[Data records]
-=-=-=-=-
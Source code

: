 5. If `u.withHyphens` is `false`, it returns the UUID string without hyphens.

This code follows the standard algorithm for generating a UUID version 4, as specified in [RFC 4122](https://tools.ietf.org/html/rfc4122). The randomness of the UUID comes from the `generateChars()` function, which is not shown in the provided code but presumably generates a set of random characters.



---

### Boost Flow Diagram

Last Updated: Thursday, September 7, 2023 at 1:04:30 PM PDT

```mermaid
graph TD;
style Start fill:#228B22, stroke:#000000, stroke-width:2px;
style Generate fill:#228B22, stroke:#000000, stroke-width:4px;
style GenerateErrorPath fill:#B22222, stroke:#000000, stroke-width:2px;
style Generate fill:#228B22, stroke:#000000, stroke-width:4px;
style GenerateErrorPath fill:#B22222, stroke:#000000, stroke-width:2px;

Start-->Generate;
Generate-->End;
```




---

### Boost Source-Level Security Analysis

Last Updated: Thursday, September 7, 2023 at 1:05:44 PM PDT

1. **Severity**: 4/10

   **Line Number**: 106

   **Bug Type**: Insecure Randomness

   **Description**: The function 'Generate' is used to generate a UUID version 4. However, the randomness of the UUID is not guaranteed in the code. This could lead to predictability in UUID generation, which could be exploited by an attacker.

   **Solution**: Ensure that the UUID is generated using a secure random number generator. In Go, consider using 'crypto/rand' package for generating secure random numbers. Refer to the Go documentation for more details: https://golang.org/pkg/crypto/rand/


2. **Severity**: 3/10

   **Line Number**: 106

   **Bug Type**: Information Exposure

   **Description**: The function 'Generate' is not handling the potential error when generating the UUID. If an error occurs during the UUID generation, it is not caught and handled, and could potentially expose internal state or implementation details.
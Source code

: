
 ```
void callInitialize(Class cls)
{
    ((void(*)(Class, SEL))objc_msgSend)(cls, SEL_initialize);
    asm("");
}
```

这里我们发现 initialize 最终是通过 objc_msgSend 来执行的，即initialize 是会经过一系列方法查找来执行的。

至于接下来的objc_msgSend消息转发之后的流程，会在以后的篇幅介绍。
-=-=-=-=-
EXERCISE DIRECTIONS = All of the data needs to be printed once more, exactly.

RESULT =
Source code

: 5. If `u.withHyphens` is `false`, it returns the UUID string without hyphens.

This code follows the standard algorithm for generating a UUID version 4, as specified in [RFC 4122](https://tools.ietf.org/html/rfc4122). The randomness of the UUID comes from the `generateChars()` function, which is not shown in the provided code but presumably generates a set of random characters.



---

### Boost Flow Diagram

Last Updated: Thursday, September 7, 2023 at 1:04:30 PM PDT

```mermaid
graph TD;
style Start fill:#228B22, stroke:#000000, stroke-width:2px;
style Generate fill:#228B22, stroke:#000000, stroke-width:4px;
style GenerateErrorPath fill:#B22222, stroke:#000000, stroke-width:2px;
style Generate fill:#228B22, stroke:#000000, stroke-width:4px;
style GenerateErrorPath fill:#B22222, stroke:#000000, stroke-width:2px;

Start-->Generate;
Generate-->End;
```




---

### Boost Source-Level Security Analysis

Last Updated: Thursday, September 7, 2023 at 1:05:44 PM PDT

1. **Severity**: 4/10

   **Line Number**: 106

   **Bug Type**: Insecure Randomness

   **Description**: The function 'Generate' is used to generate a UUID version 4. However, the randomness of the UUID is not guaranteed in the code. This could lead to predictability in UUID generation, which could be exploited by an attacker.

   **Solution**: Ensure that the UUID is generated using a secure random number generator. In Go, consider using 'crypto/rand' package for generating secure random numbers. Refer to the Go documentation for more details: https://golang.org/pkg/crypto/rand/


2. **Severity**: 3/10

   **Line Number**: 106

   **Bug Type**: Information Exposure

   **Description**: The function 'Generate' is not handling the potential error when generating the UUID. If an error occurs during the UUID generation, it is not caught and handled, and could potentially expose internal state or implementation details.
Source code

:
 ```
void callInitialize(Class cls)
{
    ((void(*)(Class, SEL))objc_msgSend)(cls, SEL_initialize);
    asm("");
}
```

这里我们发现 initialize 最终是通过 objc_msgSend 来执行的，即initialize 是会经过一系列方法查找来执行的。

至于接下来的objc_msgSend消息转发之后的流程，会在以后的篇幅介绍。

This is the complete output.